Sato T, Matsuyama Y. (2003). Marginal structural models as a tool for standardization. Epidemiology, 14(6), 680-686.

Love T. (2004). Graphical Display of Covariate Balance. Presentation, See http://chrp.org/love/JSM2004RoundTableHandout. pdf, 1364.

__init__(df, treatment, outcome, weights=None, standardize='population')

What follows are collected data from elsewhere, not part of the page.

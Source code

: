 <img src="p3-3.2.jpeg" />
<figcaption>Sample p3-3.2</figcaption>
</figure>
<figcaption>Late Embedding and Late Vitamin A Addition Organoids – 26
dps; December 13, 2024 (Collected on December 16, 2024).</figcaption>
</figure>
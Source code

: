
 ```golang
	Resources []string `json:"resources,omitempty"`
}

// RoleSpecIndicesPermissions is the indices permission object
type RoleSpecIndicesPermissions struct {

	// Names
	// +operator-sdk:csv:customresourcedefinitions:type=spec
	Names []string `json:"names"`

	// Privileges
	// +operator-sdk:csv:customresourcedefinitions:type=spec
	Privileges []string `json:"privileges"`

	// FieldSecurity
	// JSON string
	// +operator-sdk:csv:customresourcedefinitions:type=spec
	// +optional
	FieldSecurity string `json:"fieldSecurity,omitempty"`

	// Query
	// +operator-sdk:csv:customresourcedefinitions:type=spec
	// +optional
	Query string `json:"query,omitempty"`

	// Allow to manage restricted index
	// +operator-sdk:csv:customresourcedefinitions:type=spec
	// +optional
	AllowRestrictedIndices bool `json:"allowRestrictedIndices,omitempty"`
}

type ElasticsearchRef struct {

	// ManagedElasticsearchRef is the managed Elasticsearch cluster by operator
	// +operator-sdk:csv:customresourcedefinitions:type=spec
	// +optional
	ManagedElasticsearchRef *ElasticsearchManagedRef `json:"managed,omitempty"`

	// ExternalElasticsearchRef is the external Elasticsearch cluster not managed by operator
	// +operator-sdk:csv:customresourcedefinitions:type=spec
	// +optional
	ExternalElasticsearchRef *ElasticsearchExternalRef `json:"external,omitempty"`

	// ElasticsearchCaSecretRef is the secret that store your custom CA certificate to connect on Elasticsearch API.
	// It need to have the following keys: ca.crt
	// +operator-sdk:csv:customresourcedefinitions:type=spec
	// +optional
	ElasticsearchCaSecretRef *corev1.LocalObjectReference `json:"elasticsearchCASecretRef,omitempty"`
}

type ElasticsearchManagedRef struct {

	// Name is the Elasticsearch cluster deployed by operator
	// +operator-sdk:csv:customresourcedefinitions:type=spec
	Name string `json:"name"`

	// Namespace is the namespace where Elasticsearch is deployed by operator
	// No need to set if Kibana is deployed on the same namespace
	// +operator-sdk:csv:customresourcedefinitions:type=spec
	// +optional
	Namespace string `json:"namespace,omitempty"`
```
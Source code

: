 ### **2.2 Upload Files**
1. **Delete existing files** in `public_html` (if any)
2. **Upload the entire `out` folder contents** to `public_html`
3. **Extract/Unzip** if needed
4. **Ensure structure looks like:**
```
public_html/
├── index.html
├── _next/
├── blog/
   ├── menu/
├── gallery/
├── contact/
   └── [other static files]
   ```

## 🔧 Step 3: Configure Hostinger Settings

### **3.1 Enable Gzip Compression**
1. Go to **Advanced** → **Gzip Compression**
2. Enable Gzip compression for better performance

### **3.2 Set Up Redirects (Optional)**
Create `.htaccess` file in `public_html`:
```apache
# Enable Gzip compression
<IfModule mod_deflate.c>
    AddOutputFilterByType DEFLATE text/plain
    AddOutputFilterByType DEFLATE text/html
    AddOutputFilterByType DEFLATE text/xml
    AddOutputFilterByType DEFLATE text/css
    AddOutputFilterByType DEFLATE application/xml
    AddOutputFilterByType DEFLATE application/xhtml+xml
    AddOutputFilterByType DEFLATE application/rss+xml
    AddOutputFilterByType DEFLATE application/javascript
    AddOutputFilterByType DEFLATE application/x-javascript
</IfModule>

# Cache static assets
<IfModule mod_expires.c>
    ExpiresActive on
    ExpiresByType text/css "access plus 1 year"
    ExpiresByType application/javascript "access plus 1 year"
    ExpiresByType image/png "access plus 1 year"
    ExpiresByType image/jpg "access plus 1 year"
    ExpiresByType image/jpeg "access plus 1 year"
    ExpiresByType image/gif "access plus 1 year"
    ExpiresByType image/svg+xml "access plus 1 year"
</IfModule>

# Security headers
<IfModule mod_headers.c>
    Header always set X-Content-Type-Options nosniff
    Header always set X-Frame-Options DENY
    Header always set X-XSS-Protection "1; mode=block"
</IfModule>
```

Initialize self. See help(type(self)) for accurate signature.

Methods

__init__(df, treatment, outcome[, weights, …]) Initialize self.
fit([continuous_distribution]) Fit the specified marginal structural model using the calculated inverse probability of treatment weights.
marginal_structural_model(model) Specify the marginal structural model to estimate using the inverse probability of treatment weights.
missing_model(model_denominator[, …]) Estimation of Pr(M=0|A=a,L), which is the missing data mechanism for the outcome.
plot_boxplot([measure]) Generates a stratified boxplot that can be used to visually check whether positivity may be violated, qualitatively.
plot_kde([measure, bw_method, fill, …]) Generates a density plot that can be used to check whether positivity may be violated qualitatively.
plot_love([color_unweighted, …]) Generates a Love-plot to detail covariate balance based on the IPTW weights.
positivity([decimal, iptw_only]) Use this to assess whether positivity is a valid assumption.
run_diagnostics([iptw_only]) Run all currently implemented diagnostics for inverse probability of treatment weights available.
standardized_mean_differences([iptw_only]) Calculates the standardized mean differences for all variables.
summary([decimal]) Prints a summary of the results for the IPTW estimator.
treatment_model(model_denominator[, …]) Logistic regression model(s) for propensity score models.